For student’s to truly immerse themselves in this practice, provide students with word problems and tasks that will provide the opportunity to struggle, determine starting points, preserve through, and solve problems.
Let’s not turn our students off on the second day of class. Try to choose problems that they will truly feel successful in solving. We do not want to make these too easy though. We want the problems to be rigorous, yet engaging enough to where they feel compelled to solve. Please see the resource available in the student activity section for example problems that may be used, and to help you create your own resource conducive to your student body.
A Creative Twist to build student interest in the lesson: It would be fun to hand out magnifying glasses that could possibly be borrowed from one of the science teachers in the building, along with detective hats or other detective accessories. You may also find cool mystery music to play while giving the instructions, while the students solve their mysteries, or at the conclusion of the lesson. Anything to build the excitement of this very important mathematical practice. MP 1 is one of the most empowering practices for students to grow from dependent learners to independent thinkers, doers, and solvers.
Bell ringer – Before getting started with the bell ringer, have students sit in their designated seats and build up the excitement of students becoming math detectives for the day. This will be a phrase you will hear throughout the lessons in this course. Please refer to the resource video for an example clip on how I build the excitement with my students. Give the instructions for the upcoming student activity. Please allow 15 minutes for students to complete the student activity from day one. It is important that the resource in their interactive notebooks, are completed. This will be a very important resource for students to refer to throughout the course of the year. Students who have completed their interactive notebooks can get started right away, and for those students who do not need the full 15 minutes they can get started on the new activity as they finish.
Student Activity- Students will be given their Math Mystery Tasks to solve. Included in this lesson is a variety of problems and tasks students may solve that will be inclusive throughout the course of the year.
Procedures of activity: I would chunk each section from the resource into timed sections. The Individual Think Time will give students the opportunity to practice MP 1. If you are allowing 5 minutes for individual think time for each section, I would give pair up time 10 minutes. The extended time during pair up time will allow students to engage in rich conversations, which will lend itself to MP 3. The tasks and problems from the activity will lend itself to all mathematical practices being used sometime during the learning experience. There are 2 sections to this activity. The total time that will be needed for individual think time, and partner pair up will be 30 minutes. The goal of the activity is for students to identify and practice the mathematical practices, if you give more than 2 sections that may take away from the true experience of the learning target.
Teacher Role: Remember, you are the Lead Detective, it is your job to create an environment where struggle is expected and mistakes are ok. Encourage a variety of tools and strategies for your detectives to use, discuss with them appropriate behavior for respectful dialogue, give them individual think time before discussing with a partner (set a timer if this helps), frame math challenges in a clear way, and check student progress. If students are stuck, scaffold the problem to a similar problem and ask students how are they similar, point out throughout the lesson which mathematical practice is being practiced, and allow students to share out their thinking with a partner or group to solve problems. A great way to formatively assess your students is to ask them, “Which mathematical practice do you think you are engaging in right now?” “Why do you think you are engaging in that particular practice?” “Are there more than one practice that is being used at this time?” These responsea will vary throughout this lesson because students will be in different places in the activity, and this is great. You will allow students the opportunity to seek out other students who may be working at the same pace. This is differentiation at its best!

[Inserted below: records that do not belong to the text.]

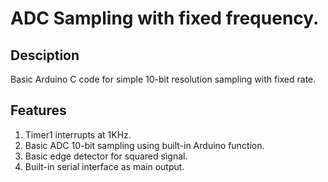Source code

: # ADC Sampling with fixed frequency.

## Desciption
Basic Arduino C code for simple 10-bit resolution sampling with fixed rate.

## Features
1. Timer1 interrupts at 1KHz.
2. Basic ADC 10-bit sampling using built-in Arduino function. 
3. Basic edge detector for squared signal.
4. Built-in serial interface as main output.
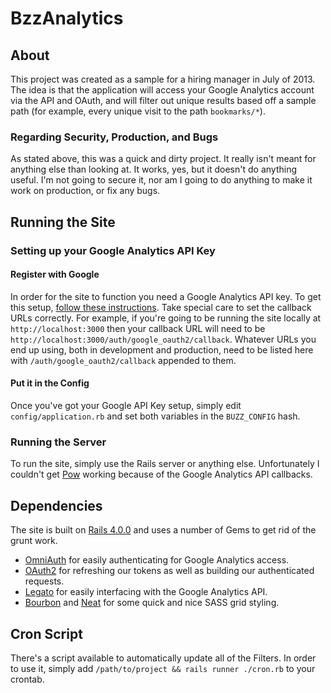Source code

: # BzzAnalytics
## About
This project was created as a sample for a hiring manager in July of 2013. The
idea is that the application will access your Google Analytics account via the
API and OAuth, and will filter out unique results based off a sample path (for
example, every unique visit to the path `bookmarks/*`).

### Regarding Security, Production, and Bugs
As stated above, this was a quick and dirty project. It really isn't meant for
anything else than looking at. It works, yes, but it doesn't do anything useful.
I'm not going to secure it, nor am I going to do anything to make it work on
production, or fix any bugs.

## Running the Site
### Setting up your Google Analytics API Key
#### Register with Google
In order for the site to function you need a Google Analytics API key. To get
this setup, [follow these instructions](https://developers.google.com/analytics/solutions/articles/hello-analytics-api#register_project). Take special care to set the callback
URLs correctly. For example, if you're going to be running the site locally at
`http://localhost:3000` then your callback URL will need to be
`http://localhost:3000/auth/google_oauth2/callback`. Whatever URLs you end up
using, both in development and production, need to be listed here with
`/auth/google_oauth2/callback` appended to them.

#### Put it in the Config
Once you've got your Google API Key setup, simply edit `config/application.rb`
and set both variables in the `BUZZ_CONFIG` hash.

### Running the Server
To run the site, simply use the Rails server or anything else. Unfortunately I
couldn't get [Pow](http://pow.cx) working because of the Google Analytics API
callbacks.

## Dependencies
The site is built on [Rails 4.0.0](http://rubyonrails.org) and uses a number of
Gems to get rid of the grunt work.

- [OmniAuth](https://github.com/intridea/omniauth) for easily authenticating for Google Analytics access.
- [OAuth2](https://github.com/intridea/oauth2) for refreshing our tokens as well as building our authenticated
  requests.
- [Legato](https://github.com/tpitale/legato) for easily interfacing with the Google Analytics API.
- [Bourbon](http://bourbon.io) and [Neat](http://neat.bourbon.io) for some quick
  and nice SASS grid styling.

## Cron Script
There's a script available to automatically update all of the Filters.
In order to use it, simply add `/path/to/project && rails runner ./cron.rb` to
your crontab.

Students should be aware of when it is individual think time, and partner pair up time. When I do individual think time, I turn off my lights and turn on the lamps I have in my room to create a mood of silence. I have found that classical music playing in the background is a tremendous help for focus. During pair up time, my timer on the Smartboard will go off, and I turn on the lights and instruct students on the amount of time they have for partner pair up. I will reset the timer, once the timer goes off, they are instructed to go back to their individual think time seats, lights go off, and it’s on to the next section. You will need to practice this the first couple times but once students own this as being a part of the culture of the classroom, it will work like clockwork. It will be necessary for you to keep conversations on task, be sure students are pairing up with students who are on their same pace, and not their friends, and monitor student thinking so they are engaged in solving the mysteries. This may be daunting at first but the rewards of this practice will allow students to truly immerse themselves in the mathematical practices throughout the course of the year. I always tell myself, “Do the hard work needed for a well-oiled machine on the front end and reap the benefits on the back end.” Trust me it is worth it!
Closing- When closing this lesson, have students return back to their individual think time seats. Have students share out which mathematical practices they used throughout the activity, when in the activity they feel those practices were being used, what evidence do they have to support their thinking, and ask them to compare this experience with their previous year. Students may find that they have already been actively engaging in the mathematical practices and now they will be able to identify which practice is being used and when that practice is being used.